Almost 20 percent of the bridges in Cambria, Bedford and Somerset counties are structurally deficient.
Counting everything from large structures that cross rivers to some barely noticeable 8-foot culverts, there are 1,532 bridges throughout the area, including those on both state and local routes. As of Dec. 31, 299 of them were considered structurally deficient.
There are thousands of other bridges in need of repair across the commonwealth.
Paying for the work can be financially challenging for state, county and municipal governments.
In order to assist, the state Department of Transportation recently announced a public-private Rapid Bridge Replacement Project. The initiative would allow bridges of similar design to be replaced under the same contract, which should streamline design and construction.
Five groups – Plenary Walsh Keystone Partners, Keystone Bridge Partners, Commonwealth Bridge Partners, Keystone Bridge Builders and Pennsylvania Crossings – have submitted statements of qualification, hoping to become eligible to participate in the project.
“I’m pleased to see that private industry is coming forward to partner with us on this effort to keep our bridges open and safe,” said PennDOT Secretary Barry J. Schoch in a statement.

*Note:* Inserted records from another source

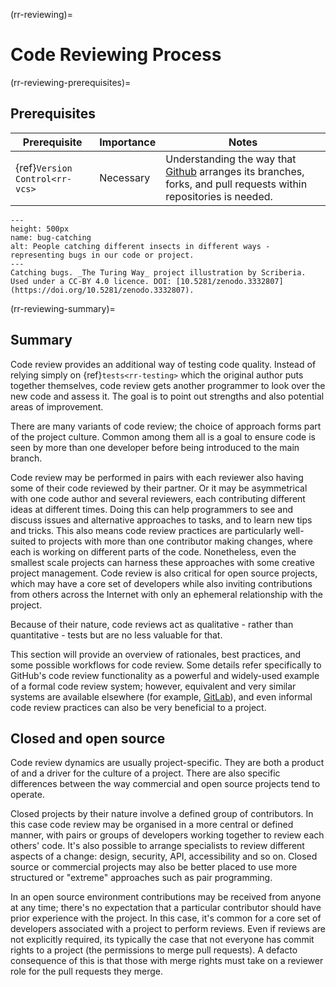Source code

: (rr-reviewing)=
# Code Reviewing Process

(rr-reviewing-prerequisites)=
## Prerequisites

| Prerequisite | Importance | Notes |
| -------------|------------|-------|
| {ref}`Version Control<rr-vcs>` | Necessary | Understanding the way that [Github](https://github.com) arranges its branches, forks, and pull requests within repositories is needed. |

```{figure} ../figures/bug-catching.*
---
height: 500px
name: bug-catching
alt: People catching different insects in different ways - representing bugs in our code or project.
---
Catching bugs. _The Turing Way_ project illustration by Scriberia. Used under a CC-BY 4.0 licence. DOI: [10.5281/zenodo.3332807](https://doi.org/10.5281/zenodo.3332807).
```

(rr-reviewing-summary)=
## Summary

Code review provides an additional way of testing code quality.
Instead of relying simply on {ref}`tests<rr-testing>` which the original author puts together themselves, code review gets another programmer to look over the new code and assess it. The goal is to point out strengths and also potential areas of improvement.

There are many variants of code review; the choice of approach forms part of the project culture. Common among them all is a goal to ensure code is seen by more than one developer before being introduced to the main branch.

Code review may be performed in pairs with each reviewer also having some of their code reviewed by their partner.
Or it may be asymmetrical with one code author and several reviewers, each contributing different ideas at different times.
Doing this can help programmers to see and discuss issues and alternative approaches to tasks, and to learn new tips and tricks.
This also means code review practices are particularly well-suited to projects with more than one contributor making changes, where each is working on different parts of the code.
Nonetheless, even the smallest scale projects can harness these approaches with some creative project management.
Code review is also critical for open source projects, which may have a core set of developers while also inviting contributions from others across the Internet with only an ephemeral relationship with the project.

Because of their nature, code reviews act as qualitative - rather than quantitative - tests but are no less valuable for that.

This section will provide an overview of rationales, best practices, and some possible workflows for code review.
Some details refer specifically to GitHub's code review functionality as a powerful and widely-used example of a formal code review system; however, equivalent and very similar systems are available elsewhere (for example, [GitLab](https://about.gitlab.com)), and even informal code review practices can also be very beneficial to a project.

## Closed and open source

Code review dynamics are usually project-specific. They are both a product of and a driver for the culture of a project. There are also specific differences between the way commercial and open source projects tend to operate.

Closed projects by their nature involve a defined group of contributors. In this case code review may be organised in a more central or defined manner, with pairs or groups of developers working together to review each others' code. It's also possible to arrange specialists to review different aspects of a change: design, security, API, accessibility and so on. Closed source or commercial projects may also be better placed to use more structured or "extreme" approaches such as pair programming.

In an open source environment contributions may be received from anyone at any time; there's no expectation that a particular contributor should have prior experience with the project. In this case, it's common for a core set of developers associated with a project to perform reviews. Even if reviews are not explicitly required, its typically the case that not everyone has commit rights to a project (the permissions to merge pull requests). A defacto consequence of this is that those with merge rights must take on a reviewer role for the pull requests they merge.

Along with more than 1,200 bridges in the three counties, the state maintains 914 miles of highway in Somerset, 837 miles in Bedford and 741 in Cambria.

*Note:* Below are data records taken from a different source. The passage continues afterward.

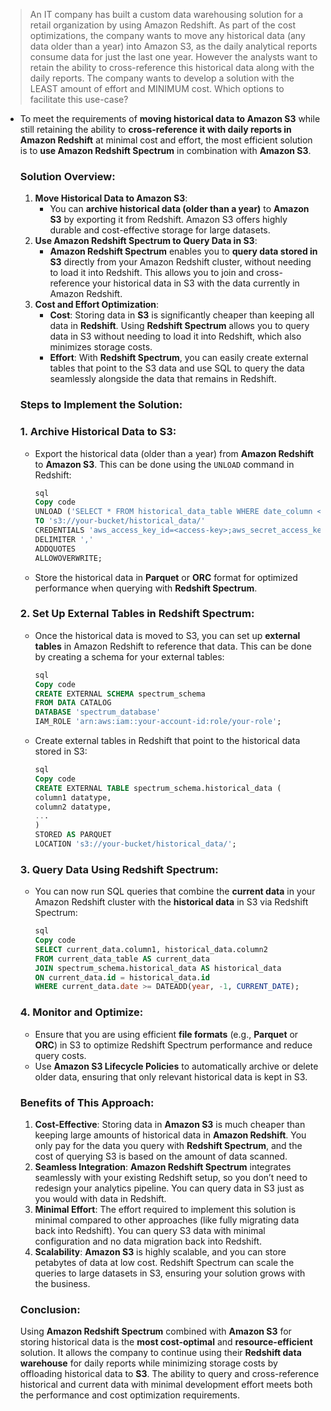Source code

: > An IT company has built a custom data warehousing solution for a retail organization by using Amazon Redshift. As part of the cost optimizations, the company wants to move any historical data (any data older than a year) into Amazon S3, as the daily analytical reports consume data for just the last one year. However the analysts want to retain the ability to cross-reference this historical data along with the daily reports. The company wants to develop a solution with the LEAST amount of effort and MINIMUM cost. Which options to facilitate this use-case?

- To meet the requirements of **moving historical data to Amazon S3** while still retaining the ability to **cross-reference it with daily reports in Amazon Redshift** at minimal cost and effort, the most efficient solution is to **use Amazon Redshift Spectrum** in combination with **Amazon S3**.

    ### **Solution Overview:**

    1. **Move Historical Data to Amazon S3**:
        - You can **archive historical data (older than a year)** to **Amazon S3** by exporting it from Redshift. Amazon S3 offers highly durable and cost-effective storage for large datasets.
    2. **Use Amazon Redshift Spectrum to Query Data in S3**:
        - **Amazon Redshift Spectrum** enables you to **query data stored in S3** directly from your Amazon Redshift cluster, without needing to load it into Redshift. This allows you to join and cross-reference your historical data in S3 with the data currently in Amazon Redshift.
    3. **Cost and Effort Optimization**:
        - **Cost**: Storing data in **S3** is significantly cheaper than keeping all data in **Redshift**. Using **Redshift Spectrum** allows you to query data in S3 without needing to load it into Redshift, which also minimizes storage costs.
        - **Effort**: With **Redshift Spectrum**, you can easily create external tables that point to the S3 data and use SQL to query the data seamlessly alongside the data that remains in Redshift.

    ### **Steps to Implement the Solution**:

    ### **1. Archive Historical Data to S3**:

    - Export the historical data (older than a year) from **Amazon Redshift** to **Amazon S3**. This can be done using the `UNLOAD` command in Redshift:
        
        ```sql
        sql
        Copy code
        UNLOAD ('SELECT * FROM historical_data_table WHERE date_column < DATEADD(year, -1, CURRENT_DATE)')
        TO 's3://your-bucket/historical_data/'
        CREDENTIALS 'aws_access_key_id=<access-key>;aws_secret_access_key=<secret-key>'
        DELIMITER ','
        ADDQUOTES
        ALLOWOVERWRITE;
        
        ```
        
    - Store the historical data in **Parquet** or **ORC** format for optimized performance when querying with **Redshift Spectrum**.

    ### **2. Set Up External Tables in Redshift Spectrum**:

    - Once the historical data is moved to S3, you can set up **external tables** in Amazon Redshift to reference that data. This can be done by creating a schema for your external tables:
        
        ```sql
        sql
        Copy code
        CREATE EXTERNAL SCHEMA spectrum_schema
        FROM DATA CATALOG
        DATABASE 'spectrum_database'
        IAM_ROLE 'arn:aws:iam::your-account-id:role/your-role';
        
        ```
        
    - Create external tables in Redshift that point to the historical data stored in S3:
        
        ```sql
        sql
        Copy code
        CREATE EXTERNAL TABLE spectrum_schema.historical_data (
        column1 datatype,
        column2 datatype,
        ...
        )
        STORED AS PARQUET
        LOCATION 's3://your-bucket/historical_data/';
        
        ```
        

    ### **3. Query Data Using Redshift Spectrum**:

    - You can now run SQL queries that combine the **current data** in your Amazon Redshift cluster with the **historical data** in S3 via Redshift Spectrum:
        
        ```sql
        sql
        Copy code
        SELECT current_data.column1, historical_data.column2
        FROM current_data_table AS current_data
        JOIN spectrum_schema.historical_data AS historical_data
        ON current_data.id = historical_data.id
        WHERE current_data.date >= DATEADD(year, -1, CURRENT_DATE);
        
        ```
        

    ### **4. Monitor and Optimize**:

    - Ensure that you are using efficient **file formats** (e.g., **Parquet** or **ORC**) in S3 to optimize Redshift Spectrum performance and reduce query costs.
    - Use **Amazon S3 Lifecycle Policies** to automatically archive or delete older data, ensuring that only relevant historical data is kept in S3.

    ### **Benefits of This Approach**:

    1. **Cost-Effective**: Storing data in **Amazon S3** is much cheaper than keeping large amounts of historical data in **Amazon Redshift**. You only pay for the data you query with **Redshift Spectrum**, and the cost of querying S3 is based on the amount of data scanned.
    2. **Seamless Integration**: **Amazon Redshift Spectrum** integrates seamlessly with your existing Redshift setup, so you don’t need to redesign your analytics pipeline. You can query data in S3 just as you would with data in Redshift.
    3. **Minimal Effort**: The effort required to implement this solution is minimal compared to other approaches (like fully migrating data back into Redshift). You can query S3 data with minimal configuration and no data migration back into Redshift.
    4. **Scalability**: **Amazon S3** is highly scalable, and you can store petabytes of data at low cost. Redshift Spectrum can scale the queries to large datasets in S3, ensuring your solution grows with the business.

    ### **Conclusion**:

    Using **Amazon Redshift Spectrum** combined with **Amazon S3** for storing historical data is the **most cost-optimal** and **resource-efficient** solution. It allows the company to continue using their **Redshift data warehouse** for daily reports while minimizing storage costs by offloading historical data to **S3**. The ability to query and cross-reference historical and current data with minimal development effort meets both the performance and cost optimization requirements.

“There are many aspects of the work we do on our network, everything from snow removal to paving, bridge rehabilitations or replacements to pothole patching or even just sweeping after the winter,” said Tara M. Callahan-Henry, press officer for PennDOT Engineering District 9. “We need to keep up with our network and keep it in good condition to help move goods and services across the area.”
The state also allocates funds to improve roadways through its Municipal Liquid Fuels Program, basing its distribution on a municipality’s population and miles of roads on its approved Liquid Fuels Inventory.
The money, which comes from a tax on liquid fuels, must be used for construction, reconstruction, maintenance and repair of public roads or streets that meet certain size and condition specifications.
“(The tax money) basically comes back to the community to help support the roadway systems,” said Cambria County Commissioner Mark Wissinger.
The city of Johnstown has $452,000 budgeted for its liquid fuels fund in 2014.
Cambria County will have $533,600 in liquid fuels money this year to disperse to boroughs and townships. The commissioners do not dictate what those municipalities should do with their funds, so long as the projects meet the state requirements.
“We’d rather let the local folks set their projects,” said Cambria County President Commissioner Douglas Lengenfelder.
The county also operates a mass transit system, called CamTran.
Approximately 1.2 million passengers ride CamTran vehicles per year. Its fleet includes 31 buses in the urban Johnstown area, along with 40 smaller vehicles for rural regions.
“It provides cost-efficient, reliable, safe transportation for the entire county,” said CamTran board Chairman Ed Cernic Jr.
Cambria County Transit Authority Executive Director Rose Lucey-Noll added, “I think that we’re very integrated into the community.”
Moving into the future, the transit authority plans to introduce buses that run on compressed natural gas into its fleet over the next few years. The first CNG bus is expected to arrive within 15 to 18 months.
CamTran is also in the process of building a state-of-the-art, 82,000-square-foot, $18 million headquarters/garage in Johnstown’s Woodvale neighborhood.
Additionally, the authority operates the transit center in downtown Johnstown, which is located only a few miles from two other transportation hubs: the Johnstown train station and the John Murtha Johnstown-Cambria County Airport in Richland Township.